The Founders instituted a system of checks and balances to ensure that no branch of the government ever became too powerful. This law violates the concept of the independent judiciary. The only legitimate way for the legislative branch to ban the judiciary from reviewing a case is by passing an amendment to the Constitution. This law is not an amendment, and so is a blatantly illegal attack on the judiciary.
The end result, of course, will be that someone will sue for the right to challenge the Pledge. The courts will be forced to rule that this latest violation of American rights to come out of the House is illegal, and mindless Republicans will foam at the mouth again about how "activist" judges are ruining the country.
It's too bad we can't just drop some of these Republicans in the middle of Iran with no way back to the US. They'd be sure to get a taste of their own medicine.
Um...I think the second commenter meant "in the Pledge of Allegience," not "in the Constitution."
Whoops!
Sorry about that!
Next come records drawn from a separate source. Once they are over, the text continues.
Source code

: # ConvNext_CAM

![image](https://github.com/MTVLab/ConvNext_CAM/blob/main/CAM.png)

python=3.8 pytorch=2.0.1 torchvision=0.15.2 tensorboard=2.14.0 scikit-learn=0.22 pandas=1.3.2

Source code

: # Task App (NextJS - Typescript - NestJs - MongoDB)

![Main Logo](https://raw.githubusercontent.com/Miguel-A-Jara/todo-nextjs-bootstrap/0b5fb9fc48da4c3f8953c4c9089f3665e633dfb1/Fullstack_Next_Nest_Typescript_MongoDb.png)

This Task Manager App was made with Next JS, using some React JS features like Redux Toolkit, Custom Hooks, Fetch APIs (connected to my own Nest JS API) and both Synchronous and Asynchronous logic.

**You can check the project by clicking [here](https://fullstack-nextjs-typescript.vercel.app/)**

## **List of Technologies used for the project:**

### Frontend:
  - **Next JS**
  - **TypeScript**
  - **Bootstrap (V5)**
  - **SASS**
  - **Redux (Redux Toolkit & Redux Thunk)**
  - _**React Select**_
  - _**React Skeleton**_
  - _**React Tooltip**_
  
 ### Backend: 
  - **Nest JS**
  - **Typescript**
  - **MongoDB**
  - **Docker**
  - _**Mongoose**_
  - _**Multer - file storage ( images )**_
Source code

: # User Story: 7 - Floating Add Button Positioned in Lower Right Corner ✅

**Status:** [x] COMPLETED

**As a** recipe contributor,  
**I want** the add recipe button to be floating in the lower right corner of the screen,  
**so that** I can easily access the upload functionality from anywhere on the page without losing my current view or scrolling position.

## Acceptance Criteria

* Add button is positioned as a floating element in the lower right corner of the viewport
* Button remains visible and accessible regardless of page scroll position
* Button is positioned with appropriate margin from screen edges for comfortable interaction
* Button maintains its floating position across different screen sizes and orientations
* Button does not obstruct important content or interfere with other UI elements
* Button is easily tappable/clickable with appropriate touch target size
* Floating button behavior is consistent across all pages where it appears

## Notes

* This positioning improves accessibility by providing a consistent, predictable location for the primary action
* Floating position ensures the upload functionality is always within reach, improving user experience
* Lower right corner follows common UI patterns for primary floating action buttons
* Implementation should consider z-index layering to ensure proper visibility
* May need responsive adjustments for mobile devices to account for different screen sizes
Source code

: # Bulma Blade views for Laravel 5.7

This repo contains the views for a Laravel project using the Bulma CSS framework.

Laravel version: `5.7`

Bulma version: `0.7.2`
Thanks for the correction!
Anonymous writes:
"The Founders instituted a system of checks and balances to ensure that no branch of the government ever became too powerful. . . . The only legitimate way for the legislative branch to ban the judiciary from reviewing a case is by passing an amendment to the Constitution."
The legislation is perfectly consistent with the Founders intent--try looking at the Constitution before opining that amendments to it are necessary to strip jurisdiction:
Art. III, Sect. 2, Cl. 2: "In all Cases affecting Ambassadors, other public Ministers and Consuls, and those in which a State shall be Party, the supreme Court shall have original Jurisdiction. In all the other Cases before mentioned [e.g., "Cases . . . arising under the Constitution," see Art. II Sect. 2, Cl. 1] the supreme Court shall have appellate Jurisdiction, both as to Law and Fact, with such Exceptions, and under such Regulations as the Congress shall make."
Put another way, unless there is originaljureisdiction, Congress may make exceptions to the Court's jurisdiction.
And for years they did. For example, from the original passage of the Judiciary Act in 1789 through 1914, the Supreme Court lacked jurisdiction to consider any case in which the state court affirmed the application of a federal law.
I'm not saying this legislation is prudent. But it appears constitutional, just as the Framers intended when they wrote Article III and when many of them sat in the 1st Congress. . . .
This a great discussion, and I hope it doesn't dry up yet. I've thrown together some of my reactions on the Afterthoughts Blog:
http://badgerherald.com/weblogs/afterthoughts/archives/2004/09/pledge_protection_co.php
Fire away!
-RH
It's hilarious watching opponents of the pledge attempting to argue the constitutionality of this move.
Look at the language, look at the decisions. If it helps, read reports from the Constitutional Convention. The jurisdiction of the lower federal courts is completely under the control of Congress, end of story.
Do you really think the founding fathers intended to place an absolute check on the power of the people in the hands of a few lifetime appointees?